*** Opening Entries shown ***

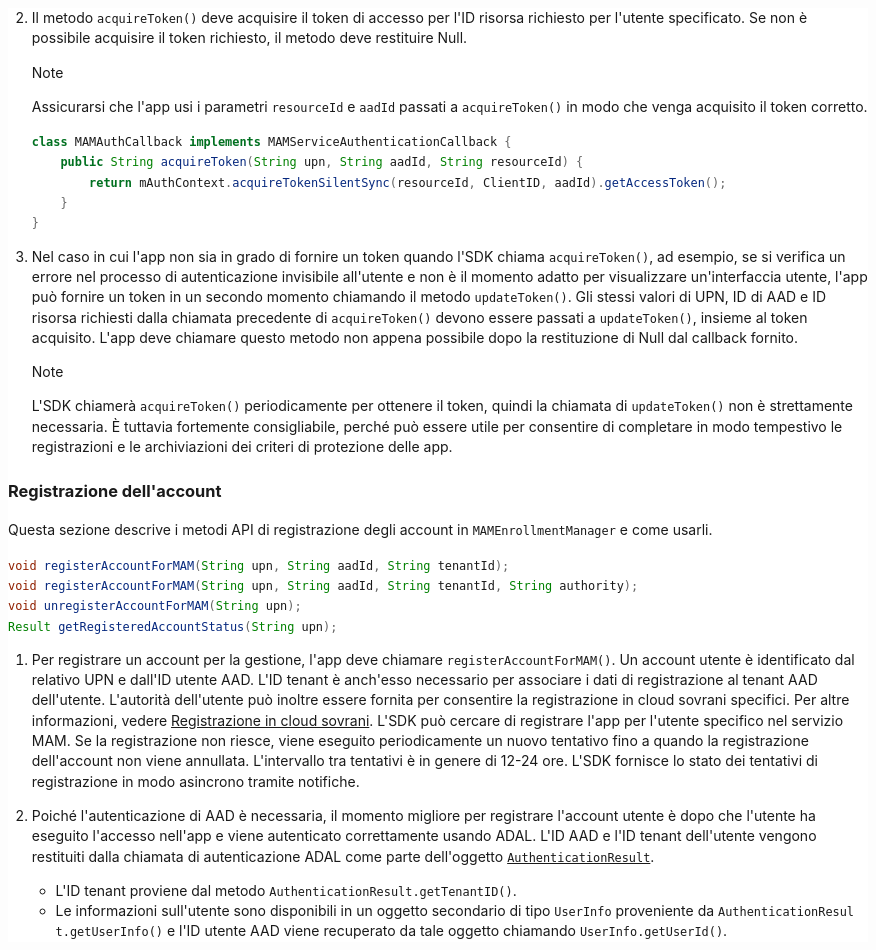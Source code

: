 2. Il metodo `acquireToken()` deve acquisire il token di accesso per l'ID risorsa richiesto per l'utente specificato. Se non è possibile acquisire il token richiesto, il metodo deve restituire Null.

    > [!NOTE]
    > Assicurarsi che l'app usi i parametri `resourceId` e `aadId` passati a `acquireToken()` in modo che venga acquisito il token corretto.

    ```java
    class MAMAuthCallback implements MAMServiceAuthenticationCallback {
        public String acquireToken(String upn, String aadId, String resourceId) {
            return mAuthContext.acquireTokenSilentSync(resourceId, ClientID, aadId).getAccessToken();
        }
    }
    ```

3. Nel caso in cui l'app non sia in grado di fornire un token quando l'SDK chiama `acquireToken()`, ad esempio, se si verifica un errore nel processo di autenticazione invisibile all'utente e non è il momento adatto per visualizzare un'interfaccia utente, l'app può fornire un token in un secondo momento chiamando il metodo `updateToken()`. Gli stessi valori di UPN, ID di AAD e ID risorsa richiesti dalla chiamata precedente di `acquireToken()` devono essere passati a `updateToken()`, insieme al token acquisito. L'app deve chiamare questo metodo non appena possibile dopo la restituzione di Null dal callback fornito.

    > [!NOTE]
    > L'SDK chiamerà `acquireToken()` periodicamente per ottenere il token, quindi la chiamata di `updateToken()` non è strettamente necessaria. È tuttavia fortemente consigliabile, perché può essere utile per consentire di completare in modo tempestivo le registrazioni e le archiviazioni dei criteri di protezione delle app.


### <a name="account-registration"></a>Registrazione dell'account
Questa sezione descrive i metodi API di registrazione degli account in `MAMEnrollmentManager` e come usarli.

```java
void registerAccountForMAM(String upn, String aadId, String tenantId);
void registerAccountForMAM(String upn, String aadId, String tenantId, String authority);
void unregisterAccountForMAM(String upn);
Result getRegisteredAccountStatus(String upn);
```

1. Per registrare un account per la gestione, l'app deve chiamare `registerAccountForMAM()`. Un account utente è identificato dal relativo UPN e dall'ID utente AAD. L'ID tenant è anch'esso necessario per associare i dati di registrazione al tenant AAD dell'utente. L'autorità dell'utente può inoltre essere fornita per consentire la registrazione in cloud sovrani specifici. Per altre informazioni, vedere [Registrazione in cloud sovrani](#sovereign-cloud-registration).  L'SDK può cercare di registrare l'app per l'utente specifico nel servizio MAM. Se la registrazione non riesce, viene eseguito periodicamente un nuovo tentativo fino a quando la registrazione dell'account non viene annullata. L'intervallo tra tentativi è in genere di 12-24 ore. L'SDK fornisce lo stato dei tentativi di registrazione in modo asincrono tramite notifiche.

2. Poiché l'autenticazione di AAD è necessaria, il momento migliore per registrare l'account utente è dopo che l'utente ha eseguito l'accesso nell'app e viene autenticato correttamente usando ADAL. L'ID AAD e l'ID tenant dell'utente vengono restituiti dalla chiamata di autenticazione ADAL come parte dell'oggetto [`AuthenticationResult`](https://github.com/AzureAD/azure-activedirectory-library-for-android).
    * L'ID tenant proviene dal metodo `AuthenticationResult.getTenantID()`.
    * Le informazioni sull'utente sono disponibili in un oggetto secondario di tipo `UserInfo` proveniente da `AuthenticationResult.getUserInfo()` e l'ID utente AAD viene recuperato da tale oggetto chiamando `UserInfo.getUserId()`.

*** Closing Entries shown ***

Problem requirements: An unaltered copy of the material, without images, should be set down.

Response to this task:
Source code

: 2. Il metodo `acquireToken()` deve acquisire il token di accesso per l'ID risorsa richiesto per l'utente specificato. Se non è possibile acquisire il token richiesto, il metodo deve restituire Null.

    > [!NOTE]
    > Assicurarsi che l'app usi i parametri `resourceId` e `aadId` passati a `acquireToken()` in modo che venga acquisito il token corretto.

    ```java
    class MAMAuthCallback implements MAMServiceAuthenticationCallback {
        public String acquireToken(String upn, String aadId, String resourceId) {
            return mAuthContext.acquireTokenSilentSync(resourceId, ClientID, aadId).getAccessToken();
        }
    }
    ```

3. Nel caso in cui l'app non sia in grado di fornire un token quando l'SDK chiama `acquireToken()`, ad esempio, se si verifica un errore nel processo di autenticazione invisibile all'utente e non è il momento adatto per visualizzare un'interfaccia utente, l'app può fornire un token in un secondo momento chiamando il metodo `updateToken()`. Gli stessi valori di UPN, ID di AAD e ID risorsa richiesti dalla chiamata precedente di `acquireToken()` devono essere passati a `updateToken()`, insieme al token acquisito. L'app deve chiamare questo metodo non appena possibile dopo la restituzione di Null dal callback fornito.

    > [!NOTE]
    > L'SDK chiamerà `acquireToken()` periodicamente per ottenere il token, quindi la chiamata di `updateToken()` non è strettamente necessaria. È tuttavia fortemente consigliabile, perché può essere utile per consentire di completare in modo tempestivo le registrazioni e le archiviazioni dei criteri di protezione delle app.


### <a name="account-registration"></a>Registrazione dell'account
Questa sezione descrive i metodi API di registrazione degli account in `MAMEnrollmentManager` e come usarli.

```java
void registerAccountForMAM(String upn, String aadId, String tenantId);
void registerAccountForMAM(String upn, String aadId, String tenantId, String authority);
void unregisterAccountForMAM(String upn);
Result getRegisteredAccountStatus(String upn);
```

1. Per registrare un account per la gestione, l'app deve chiamare `registerAccountForMAM()`. Un account utente è identificato dal relativo UPN e dall'ID utente AAD. L'ID tenant è anch'esso necessario per associare i dati di registrazione al tenant AAD dell'utente. L'autorità dell'utente può inoltre essere fornita per consentire la registrazione in cloud sovrani specifici. Per altre informazioni, vedere [Registrazione in cloud sovrani](#sovereign-cloud-registration).  L'SDK può cercare di registrare l'app per l'utente specifico nel servizio MAM. Se la registrazione non riesce, viene eseguito periodicamente un nuovo tentativo fino a quando la registrazione dell'account non viene annullata. L'intervallo tra tentativi è in genere di 12-24 ore. L'SDK fornisce lo stato dei tentativi di registrazione in modo asincrono tramite notifiche.

2. Poiché l'autenticazione di AAD è necessaria, il momento migliore per registrare l'account utente è dopo che l'utente ha eseguito l'accesso nell'app e viene autenticato correttamente usando ADAL. L'ID AAD e l'ID tenant dell'utente vengono restituiti dalla chiamata di autenticazione ADAL come parte dell'oggetto [`AuthenticationResult`](https://github.com/AzureAD/azure-activedirectory-library-for-android).
    * L'ID tenant proviene dal metodo `AuthenticationResult.getTenantID()`.
    * Le informazioni sull'utente sono disponibili in un oggetto secondario di tipo `UserInfo` proveniente da `AuthenticationResult.getUserInfo()` e l'ID utente AAD viene recuperato da tale oggetto chiamando `UserInfo.getUserId()`.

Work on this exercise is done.